The Loving Cup

The instrument of your reason being tuned
To the pitch of madness and desire to wound,
You would not drink my health save from her glass
Who drinks my death: can such things come to pass?
But I considered, striving to be just
(Who strive not to be loving, for I must),
That we, your vassals bound by every oath,
Are thus your vessels, and you drink from both:
That she and I, being each of us a woman,
Taste the elixir of your lips in common;
Though I alone am privy to the fact;
I have your half, and lesser than exact:
That I, having sworn I would devote my powers
To advance her interests as well as yours,
Am therefore chattel of yourself and her
And so divided into share and share.
Should I not count me more unfortunate
If from two cups you drank my single fate,
Than now, when both of you set lips to one
And from its sole brim drink division?
For you have drunk me joy and she despair
In the same wine, that served you share and share,
But never share and share alike: the mood
In which you drank transformed the wine to blood.
Although your mood was black, it did distill
Such essences as could not wish me ill;
While she, who smiled to drink my mortal pain,
Brewed hell itself within her smallest vein.

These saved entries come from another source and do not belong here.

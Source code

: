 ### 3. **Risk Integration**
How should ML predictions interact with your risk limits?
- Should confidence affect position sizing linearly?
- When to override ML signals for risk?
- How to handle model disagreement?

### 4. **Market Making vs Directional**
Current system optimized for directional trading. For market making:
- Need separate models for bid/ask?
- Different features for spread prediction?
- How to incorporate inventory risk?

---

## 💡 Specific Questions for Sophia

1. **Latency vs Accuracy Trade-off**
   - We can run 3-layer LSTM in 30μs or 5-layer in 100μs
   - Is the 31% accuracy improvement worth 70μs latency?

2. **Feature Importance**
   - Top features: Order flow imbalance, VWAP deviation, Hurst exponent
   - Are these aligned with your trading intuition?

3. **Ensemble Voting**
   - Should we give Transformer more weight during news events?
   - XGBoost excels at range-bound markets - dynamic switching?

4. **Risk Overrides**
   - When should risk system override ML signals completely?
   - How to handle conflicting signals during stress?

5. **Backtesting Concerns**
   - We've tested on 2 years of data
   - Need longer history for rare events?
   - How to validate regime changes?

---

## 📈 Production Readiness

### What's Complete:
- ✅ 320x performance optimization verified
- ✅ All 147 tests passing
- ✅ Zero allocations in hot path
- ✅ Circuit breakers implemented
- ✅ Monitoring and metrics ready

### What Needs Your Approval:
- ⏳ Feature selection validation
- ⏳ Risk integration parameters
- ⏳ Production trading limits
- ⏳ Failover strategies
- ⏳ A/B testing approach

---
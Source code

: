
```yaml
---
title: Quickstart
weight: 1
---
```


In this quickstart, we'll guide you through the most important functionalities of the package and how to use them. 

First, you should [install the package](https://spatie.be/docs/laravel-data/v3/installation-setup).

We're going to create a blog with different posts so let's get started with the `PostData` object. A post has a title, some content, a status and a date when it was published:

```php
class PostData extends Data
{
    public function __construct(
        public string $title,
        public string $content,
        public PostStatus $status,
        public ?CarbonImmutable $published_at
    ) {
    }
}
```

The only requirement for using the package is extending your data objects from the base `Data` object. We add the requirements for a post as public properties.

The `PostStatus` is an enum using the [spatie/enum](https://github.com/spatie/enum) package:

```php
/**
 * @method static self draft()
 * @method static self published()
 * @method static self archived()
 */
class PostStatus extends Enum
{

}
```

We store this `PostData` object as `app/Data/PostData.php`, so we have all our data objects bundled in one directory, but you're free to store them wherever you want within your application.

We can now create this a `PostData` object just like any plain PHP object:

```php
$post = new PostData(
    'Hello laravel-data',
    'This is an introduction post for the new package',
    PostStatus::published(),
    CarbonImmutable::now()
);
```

O, if from different cups you drank a curse,
Though yours was gold, and hers was something worse,
I were indeed undone! But you have blessed
Your own particular drop, and damn the rest!
Yet it is saved: your drop converts it all,
And makes it holy and medicinal:
She drinks her health (who drank to me disease),
Long life, and happiness and more than these;
Moons in solution; flavours of the sun's:
The cup is loving, having kissed you once.